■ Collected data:
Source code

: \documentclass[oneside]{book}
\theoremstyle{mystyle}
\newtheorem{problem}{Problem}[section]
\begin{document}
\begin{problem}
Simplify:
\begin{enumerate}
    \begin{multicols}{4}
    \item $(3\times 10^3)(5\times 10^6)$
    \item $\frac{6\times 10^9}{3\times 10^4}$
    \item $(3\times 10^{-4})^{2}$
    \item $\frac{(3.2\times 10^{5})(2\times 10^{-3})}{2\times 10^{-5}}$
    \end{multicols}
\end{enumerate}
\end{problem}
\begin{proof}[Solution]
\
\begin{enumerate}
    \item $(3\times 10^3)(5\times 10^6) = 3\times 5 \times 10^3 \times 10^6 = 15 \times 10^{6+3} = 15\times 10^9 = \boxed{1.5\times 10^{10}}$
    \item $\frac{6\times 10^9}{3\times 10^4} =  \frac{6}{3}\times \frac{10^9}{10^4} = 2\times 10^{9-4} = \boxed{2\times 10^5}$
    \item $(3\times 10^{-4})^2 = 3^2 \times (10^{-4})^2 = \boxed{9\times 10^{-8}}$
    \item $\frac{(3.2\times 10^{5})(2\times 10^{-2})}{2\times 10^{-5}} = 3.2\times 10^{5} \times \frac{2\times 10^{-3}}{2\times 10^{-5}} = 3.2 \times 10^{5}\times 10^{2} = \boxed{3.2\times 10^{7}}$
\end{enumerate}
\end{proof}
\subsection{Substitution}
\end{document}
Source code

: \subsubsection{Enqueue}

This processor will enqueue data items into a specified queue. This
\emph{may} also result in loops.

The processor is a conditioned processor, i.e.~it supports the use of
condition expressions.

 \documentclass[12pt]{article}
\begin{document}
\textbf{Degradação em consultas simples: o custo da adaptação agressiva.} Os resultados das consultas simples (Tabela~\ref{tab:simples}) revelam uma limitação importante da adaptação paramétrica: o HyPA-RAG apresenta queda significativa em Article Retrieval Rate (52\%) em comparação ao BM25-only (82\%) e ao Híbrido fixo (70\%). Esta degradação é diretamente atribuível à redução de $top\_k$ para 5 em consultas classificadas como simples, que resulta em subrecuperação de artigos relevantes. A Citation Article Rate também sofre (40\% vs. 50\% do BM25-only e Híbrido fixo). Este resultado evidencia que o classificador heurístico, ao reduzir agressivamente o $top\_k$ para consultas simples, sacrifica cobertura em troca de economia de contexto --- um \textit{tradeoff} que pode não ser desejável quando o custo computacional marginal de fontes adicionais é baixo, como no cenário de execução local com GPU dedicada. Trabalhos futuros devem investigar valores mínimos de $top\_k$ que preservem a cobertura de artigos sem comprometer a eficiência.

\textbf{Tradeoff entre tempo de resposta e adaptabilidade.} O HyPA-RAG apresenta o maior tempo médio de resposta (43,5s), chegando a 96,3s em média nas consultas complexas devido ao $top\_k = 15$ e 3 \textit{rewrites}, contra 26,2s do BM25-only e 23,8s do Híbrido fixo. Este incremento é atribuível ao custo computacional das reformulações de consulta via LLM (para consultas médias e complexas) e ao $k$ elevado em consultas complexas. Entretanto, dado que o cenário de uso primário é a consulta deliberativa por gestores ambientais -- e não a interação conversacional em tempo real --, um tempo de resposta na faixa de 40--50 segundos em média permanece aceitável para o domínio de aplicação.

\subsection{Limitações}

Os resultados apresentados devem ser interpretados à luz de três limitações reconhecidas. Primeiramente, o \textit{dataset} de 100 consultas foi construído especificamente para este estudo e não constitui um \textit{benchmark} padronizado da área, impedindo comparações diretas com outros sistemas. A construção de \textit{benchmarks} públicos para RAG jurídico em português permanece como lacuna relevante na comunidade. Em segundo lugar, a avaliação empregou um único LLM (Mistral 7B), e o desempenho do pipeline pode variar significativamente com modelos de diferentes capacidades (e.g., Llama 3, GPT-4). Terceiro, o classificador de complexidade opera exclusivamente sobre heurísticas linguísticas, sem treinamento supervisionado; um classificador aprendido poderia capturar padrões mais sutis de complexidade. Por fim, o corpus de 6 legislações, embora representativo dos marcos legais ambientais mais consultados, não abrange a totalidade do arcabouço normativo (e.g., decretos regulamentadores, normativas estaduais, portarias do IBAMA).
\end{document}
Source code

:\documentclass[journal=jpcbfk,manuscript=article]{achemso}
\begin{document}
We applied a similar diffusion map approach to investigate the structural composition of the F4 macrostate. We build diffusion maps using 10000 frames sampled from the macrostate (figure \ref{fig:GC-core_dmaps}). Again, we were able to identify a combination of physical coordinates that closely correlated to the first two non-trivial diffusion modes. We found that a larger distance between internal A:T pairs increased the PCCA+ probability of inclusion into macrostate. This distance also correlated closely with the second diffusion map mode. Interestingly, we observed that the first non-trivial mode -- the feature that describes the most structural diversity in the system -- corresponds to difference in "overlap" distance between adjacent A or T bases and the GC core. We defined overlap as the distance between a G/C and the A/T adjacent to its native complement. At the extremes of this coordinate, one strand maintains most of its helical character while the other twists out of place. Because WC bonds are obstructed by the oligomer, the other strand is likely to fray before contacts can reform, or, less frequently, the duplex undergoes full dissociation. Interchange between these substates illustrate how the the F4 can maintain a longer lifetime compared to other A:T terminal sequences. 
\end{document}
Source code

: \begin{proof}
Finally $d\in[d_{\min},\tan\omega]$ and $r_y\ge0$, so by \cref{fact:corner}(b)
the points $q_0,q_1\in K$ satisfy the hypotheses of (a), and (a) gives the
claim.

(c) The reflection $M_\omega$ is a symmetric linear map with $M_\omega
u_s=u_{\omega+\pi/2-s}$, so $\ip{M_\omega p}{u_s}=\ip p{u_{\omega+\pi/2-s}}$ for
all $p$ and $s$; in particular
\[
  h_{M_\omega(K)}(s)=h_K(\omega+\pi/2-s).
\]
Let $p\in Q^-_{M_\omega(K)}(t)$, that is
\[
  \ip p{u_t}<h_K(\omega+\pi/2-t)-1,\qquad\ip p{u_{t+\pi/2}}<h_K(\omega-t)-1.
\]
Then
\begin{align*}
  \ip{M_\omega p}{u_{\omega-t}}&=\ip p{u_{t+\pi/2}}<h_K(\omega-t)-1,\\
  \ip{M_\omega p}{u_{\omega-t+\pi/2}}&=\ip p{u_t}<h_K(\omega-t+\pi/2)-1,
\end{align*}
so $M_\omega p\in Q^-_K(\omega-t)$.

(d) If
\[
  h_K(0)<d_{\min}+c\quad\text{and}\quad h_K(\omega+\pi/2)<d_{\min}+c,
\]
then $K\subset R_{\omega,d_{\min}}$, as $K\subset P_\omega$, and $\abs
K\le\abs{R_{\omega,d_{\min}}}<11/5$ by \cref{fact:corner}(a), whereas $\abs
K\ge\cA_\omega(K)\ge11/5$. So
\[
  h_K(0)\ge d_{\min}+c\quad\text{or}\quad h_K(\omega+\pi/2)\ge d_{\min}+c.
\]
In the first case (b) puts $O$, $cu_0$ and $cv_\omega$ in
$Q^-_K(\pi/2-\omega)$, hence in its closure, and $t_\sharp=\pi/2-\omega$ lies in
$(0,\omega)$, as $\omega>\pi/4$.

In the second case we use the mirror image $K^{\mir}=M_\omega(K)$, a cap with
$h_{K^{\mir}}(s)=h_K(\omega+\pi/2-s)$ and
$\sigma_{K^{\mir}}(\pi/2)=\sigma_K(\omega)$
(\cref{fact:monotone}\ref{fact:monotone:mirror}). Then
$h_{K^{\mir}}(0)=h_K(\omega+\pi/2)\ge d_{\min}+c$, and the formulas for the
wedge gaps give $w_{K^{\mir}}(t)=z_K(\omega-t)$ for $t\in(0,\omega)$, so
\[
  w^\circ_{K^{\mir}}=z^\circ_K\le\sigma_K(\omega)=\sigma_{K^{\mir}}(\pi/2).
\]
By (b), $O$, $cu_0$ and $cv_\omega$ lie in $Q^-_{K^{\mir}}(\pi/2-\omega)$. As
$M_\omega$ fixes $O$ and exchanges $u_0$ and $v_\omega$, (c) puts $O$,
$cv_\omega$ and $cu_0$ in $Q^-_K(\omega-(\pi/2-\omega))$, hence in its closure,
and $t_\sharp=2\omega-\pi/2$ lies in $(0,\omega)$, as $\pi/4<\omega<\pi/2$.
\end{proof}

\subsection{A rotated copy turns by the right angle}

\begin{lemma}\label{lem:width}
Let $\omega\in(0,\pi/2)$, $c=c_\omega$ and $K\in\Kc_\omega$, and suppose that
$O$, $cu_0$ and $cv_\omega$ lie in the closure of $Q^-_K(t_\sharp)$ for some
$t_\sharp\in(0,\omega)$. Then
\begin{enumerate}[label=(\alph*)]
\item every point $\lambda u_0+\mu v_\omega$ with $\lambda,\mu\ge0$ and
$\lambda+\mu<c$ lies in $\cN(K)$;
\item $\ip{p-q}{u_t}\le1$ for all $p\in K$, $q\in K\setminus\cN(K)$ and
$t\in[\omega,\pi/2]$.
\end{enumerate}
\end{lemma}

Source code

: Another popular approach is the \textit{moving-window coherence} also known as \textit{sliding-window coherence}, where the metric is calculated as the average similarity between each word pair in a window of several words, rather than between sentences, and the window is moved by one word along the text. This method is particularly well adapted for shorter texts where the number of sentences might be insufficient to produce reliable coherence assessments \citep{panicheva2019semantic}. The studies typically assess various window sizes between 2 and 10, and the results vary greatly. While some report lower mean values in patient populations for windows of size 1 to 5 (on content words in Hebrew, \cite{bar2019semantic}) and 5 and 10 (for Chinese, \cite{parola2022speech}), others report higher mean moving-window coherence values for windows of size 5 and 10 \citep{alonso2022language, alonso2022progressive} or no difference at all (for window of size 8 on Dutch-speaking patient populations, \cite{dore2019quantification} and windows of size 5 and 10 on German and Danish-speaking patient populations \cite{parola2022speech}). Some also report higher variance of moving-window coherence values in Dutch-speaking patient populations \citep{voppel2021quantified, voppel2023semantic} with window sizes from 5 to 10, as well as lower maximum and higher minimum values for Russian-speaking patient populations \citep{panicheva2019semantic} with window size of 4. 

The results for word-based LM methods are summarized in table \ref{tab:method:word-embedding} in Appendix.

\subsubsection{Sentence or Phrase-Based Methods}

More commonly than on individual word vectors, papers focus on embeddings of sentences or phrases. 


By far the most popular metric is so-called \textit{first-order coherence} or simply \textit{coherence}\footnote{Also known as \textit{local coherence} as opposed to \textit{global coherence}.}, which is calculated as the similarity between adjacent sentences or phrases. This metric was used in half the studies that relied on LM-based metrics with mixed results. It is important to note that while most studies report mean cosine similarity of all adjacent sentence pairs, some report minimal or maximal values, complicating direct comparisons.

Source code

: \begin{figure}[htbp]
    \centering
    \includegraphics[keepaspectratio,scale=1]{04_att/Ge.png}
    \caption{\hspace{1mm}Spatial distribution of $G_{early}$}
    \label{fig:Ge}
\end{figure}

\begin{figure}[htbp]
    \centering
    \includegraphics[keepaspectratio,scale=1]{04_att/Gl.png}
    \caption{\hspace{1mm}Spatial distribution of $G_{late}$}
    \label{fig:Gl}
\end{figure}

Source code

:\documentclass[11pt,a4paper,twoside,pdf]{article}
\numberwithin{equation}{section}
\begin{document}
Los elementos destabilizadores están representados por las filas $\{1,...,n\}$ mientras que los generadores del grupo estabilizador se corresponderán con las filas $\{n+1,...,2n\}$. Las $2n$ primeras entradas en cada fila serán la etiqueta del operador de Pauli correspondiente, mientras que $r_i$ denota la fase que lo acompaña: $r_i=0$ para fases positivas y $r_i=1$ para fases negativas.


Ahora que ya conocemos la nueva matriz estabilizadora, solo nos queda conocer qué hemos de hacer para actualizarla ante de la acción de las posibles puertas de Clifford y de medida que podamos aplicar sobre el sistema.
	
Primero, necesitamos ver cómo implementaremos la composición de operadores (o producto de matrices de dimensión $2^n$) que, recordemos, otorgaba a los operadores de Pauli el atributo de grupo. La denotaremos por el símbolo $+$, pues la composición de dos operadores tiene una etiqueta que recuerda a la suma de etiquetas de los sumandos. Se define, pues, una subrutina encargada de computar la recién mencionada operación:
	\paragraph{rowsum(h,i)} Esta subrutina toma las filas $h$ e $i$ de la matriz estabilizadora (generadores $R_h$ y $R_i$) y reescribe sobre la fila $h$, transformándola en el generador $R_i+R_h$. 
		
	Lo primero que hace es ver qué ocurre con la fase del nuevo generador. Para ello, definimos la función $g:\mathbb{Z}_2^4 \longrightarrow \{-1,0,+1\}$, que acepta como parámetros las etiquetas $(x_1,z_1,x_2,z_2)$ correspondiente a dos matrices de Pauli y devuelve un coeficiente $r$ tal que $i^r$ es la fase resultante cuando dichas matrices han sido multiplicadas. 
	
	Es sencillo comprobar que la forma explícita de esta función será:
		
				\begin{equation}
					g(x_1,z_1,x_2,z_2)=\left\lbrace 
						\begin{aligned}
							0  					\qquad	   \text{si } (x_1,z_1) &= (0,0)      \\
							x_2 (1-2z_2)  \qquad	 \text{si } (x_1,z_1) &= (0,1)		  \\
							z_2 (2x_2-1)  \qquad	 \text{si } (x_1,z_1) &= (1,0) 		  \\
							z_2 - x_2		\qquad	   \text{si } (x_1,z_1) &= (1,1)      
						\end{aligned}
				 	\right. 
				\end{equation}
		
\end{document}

■ Task objective: Transcribe each line of the data above, unaltered, from the one where "and $r_y\ge0$, so" appears to the one where "formulas for the" appears, inclusive of both.

■ Answer to this problem:
Finally $d\in[d_{\min},\tan\omega]$ and $r_y\ge0$, so by \cref{fact:corner}(b)
the points $q_0,q_1\in K$ satisfy the hypotheses of (a), and (a) gives the
claim.

(c) The reflection $M_\omega$ is a symmetric linear map with $M_\omega
u_s=u_{\omega+\pi/2-s}$, so $\ip{M_\omega p}{u_s}=\ip p{u_{\omega+\pi/2-s}}$ for
all $p$ and $s$; in particular
\[
  h_{M_\omega(K)}(s)=h_K(\omega+\pi/2-s).
\]
Let $p\in Q^-_{M_\omega(K)}(t)$, that is
\[
  \ip p{u_t}<h_K(\omega+\pi/2-t)-1,\qquad\ip p{u_{t+\pi/2}}<h_K(\omega-t)-1.
\]
Then
\begin{align*}
  \ip{M_\omega p}{u_{\omega-t}}&=\ip p{u_{t+\pi/2}}<h_K(\omega-t)-1,\\
  \ip{M_\omega p}{u_{\omega-t+\pi/2}}&=\ip p{u_t}<h_K(\omega-t+\pi/2)-1,
\end{align*}
so $M_\omega p\in Q^-_K(\omega-t)$.

(d) If
\[
  h_K(0)<d_{\min}+c\quad\text{and}\quad h_K(\omega+\pi/2)<d_{\min}+c,
\]
then $K\subset R_{\omega,d_{\min}}$, as $K\subset P_\omega$, and $\abs
K\le\abs{R_{\omega,d_{\min}}}<11/5$ by \cref{fact:corner}(a), whereas $\abs
K\ge\cA_\omega(K)\ge11/5$. So
\[
  h_K(0)\ge d_{\min}+c\quad\text{or}\quad h_K(\omega+\pi/2)\ge d_{\min}+c.
\]
In the first case (b) puts $O$, $cu_0$ and $cv_\omega$ in
$Q^-_K(\pi/2-\omega)$, hence in its closure, and $t_\sharp=\pi/2-\omega$ lies in
$(0,\omega)$, as $\omega>\pi/4$.

In the second case we use the mirror image $K^{\mir}=M_\omega(K)$, a cap with
$h_{K^{\mir}}(s)=h_K(\omega+\pi/2-s)$ and
$\sigma_{K^{\mir}}(\pi/2)=\sigma_K(\omega)$
(\cref{fact:monotone}\ref{fact:monotone:mirror}). Then
$h_{K^{\mir}}(0)=h_K(\omega+\pi/2)\ge d_{\min}+c$, and the formulas for the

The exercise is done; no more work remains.